━━━━━ PROVIDED ENTRIES

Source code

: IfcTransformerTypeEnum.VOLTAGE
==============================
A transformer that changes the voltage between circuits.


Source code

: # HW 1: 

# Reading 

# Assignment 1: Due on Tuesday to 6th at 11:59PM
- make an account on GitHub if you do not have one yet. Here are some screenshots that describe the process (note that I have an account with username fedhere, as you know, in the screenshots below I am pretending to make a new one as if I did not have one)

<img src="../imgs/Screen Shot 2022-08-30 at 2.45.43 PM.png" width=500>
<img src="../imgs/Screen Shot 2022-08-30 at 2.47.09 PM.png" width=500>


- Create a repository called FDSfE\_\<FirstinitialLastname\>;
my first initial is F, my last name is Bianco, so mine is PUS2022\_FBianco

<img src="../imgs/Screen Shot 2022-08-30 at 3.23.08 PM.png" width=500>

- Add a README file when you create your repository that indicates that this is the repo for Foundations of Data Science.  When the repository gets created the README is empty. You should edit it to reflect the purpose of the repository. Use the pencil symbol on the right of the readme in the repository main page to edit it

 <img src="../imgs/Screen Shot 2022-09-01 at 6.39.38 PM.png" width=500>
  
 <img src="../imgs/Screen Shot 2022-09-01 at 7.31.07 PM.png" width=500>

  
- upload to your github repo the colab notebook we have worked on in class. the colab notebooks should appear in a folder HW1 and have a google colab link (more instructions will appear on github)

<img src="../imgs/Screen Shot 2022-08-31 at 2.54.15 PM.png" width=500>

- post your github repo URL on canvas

━━━━━━━━━━

### TASK PROMPT
Scan the lines above for the word "should". Return each one that has it.

### EXERCISE SOLUTION
- Add a README file when you create your repository that indicates that this is the repo for Foundations of Data Science.  When the repository gets created the README is empty. You should edit it to reflect the purpose of the repository. Use the pencil symbol on the right of the readme in the repository main page to edit it
- upload to your github repo the colab notebook we have worked on in class. the colab notebooks should appear in a folder HW1 and have a google colab link (more instructions will appear on github)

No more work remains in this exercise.